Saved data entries
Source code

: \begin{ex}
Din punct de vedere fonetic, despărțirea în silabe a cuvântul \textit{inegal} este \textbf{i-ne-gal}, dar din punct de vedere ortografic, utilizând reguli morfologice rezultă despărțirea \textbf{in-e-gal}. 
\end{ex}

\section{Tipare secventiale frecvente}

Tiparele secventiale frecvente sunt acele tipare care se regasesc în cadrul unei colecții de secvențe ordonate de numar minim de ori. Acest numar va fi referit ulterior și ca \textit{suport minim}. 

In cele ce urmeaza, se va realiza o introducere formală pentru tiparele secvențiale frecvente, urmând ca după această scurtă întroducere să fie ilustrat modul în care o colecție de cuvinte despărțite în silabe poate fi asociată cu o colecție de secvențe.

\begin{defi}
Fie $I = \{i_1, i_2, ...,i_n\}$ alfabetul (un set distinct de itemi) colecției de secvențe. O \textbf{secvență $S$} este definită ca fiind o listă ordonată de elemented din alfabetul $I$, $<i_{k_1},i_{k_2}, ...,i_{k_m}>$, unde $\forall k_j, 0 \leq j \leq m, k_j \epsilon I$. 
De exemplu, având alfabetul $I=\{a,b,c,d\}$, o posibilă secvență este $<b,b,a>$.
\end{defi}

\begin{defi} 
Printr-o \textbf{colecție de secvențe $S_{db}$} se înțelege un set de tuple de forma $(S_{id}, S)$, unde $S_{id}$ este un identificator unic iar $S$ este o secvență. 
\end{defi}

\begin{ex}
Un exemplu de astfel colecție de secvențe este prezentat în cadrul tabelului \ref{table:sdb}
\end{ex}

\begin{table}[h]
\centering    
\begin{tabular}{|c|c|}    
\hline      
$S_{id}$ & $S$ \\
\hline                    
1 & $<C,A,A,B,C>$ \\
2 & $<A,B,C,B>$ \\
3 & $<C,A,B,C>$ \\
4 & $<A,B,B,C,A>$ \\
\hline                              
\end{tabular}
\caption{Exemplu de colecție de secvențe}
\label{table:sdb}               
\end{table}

# Exercise goal
Print every record above. Keep each one exactly as it is.

# Solution to this task
Source code

: \begin{ex}
Din punct de vedere fonetic, despărțirea în silabe a cuvântul \textit{inegal} este \textbf{i-ne-gal}, dar din punct de vedere ortografic, utilizând reguli morfologice rezultă despărțirea \textbf{in-e-gal}. 
\end{ex}

\section{Tipare secventiale frecvente}

Tiparele secventiale frecvente sunt acele tipare care se regasesc în cadrul unei colecții de secvențe ordonate de numar minim de ori. Acest numar va fi referit ulterior și ca \textit{suport minim}. 

In cele ce urmeaza, se va realiza o introducere formală pentru tiparele secvențiale frecvente, urmând ca după această scurtă întroducere să fie ilustrat modul în care o colecție de cuvinte despărțite în silabe poate fi asociată cu o colecție de secvențe.

\begin{defi}
Fie $I = \{i_1, i_2, ...,i_n\}$ alfabetul (un set distinct de itemi) colecției de secvențe. O \textbf{secvență $S$} este definită ca fiind o listă ordonată de elemented din alfabetul $I$, $<i_{k_1},i_{k_2}, ...,i_{k_m}>$, unde $\forall k_j, 0 \leq j \leq m, k_j \epsilon I$. 
De exemplu, având alfabetul $I=\{a,b,c,d\}$, o posibilă secvență este $<b,b,a>$.
\end{defi}

\begin{defi} 
Printr-o \textbf{colecție de secvențe $S_{db}$} se înțelege un set de tuple de forma $(S_{id}, S)$, unde $S_{id}$ este un identificator unic iar $S$ este o secvență. 
\end{defi}

\begin{ex}
Un exemplu de astfel colecție de secvențe este prezentat în cadrul tabelului \ref{table:sdb}
\end{ex}

\begin{table}[h]
\centering    
\begin{tabular}{|c|c|}    
\hline      
$S_{id}$ & $S$ \\
\hline                    
1 & $<C,A,A,B,C>$ \\
2 & $<A,B,C,B>$ \\
3 & $<C,A,B,C>$ \\
4 & $<A,B,B,C,A>$ \\
\hline                              
\end{tabular}
\caption{Exemplu de colecție de secvențe}
\label{table:sdb}               
\end{table}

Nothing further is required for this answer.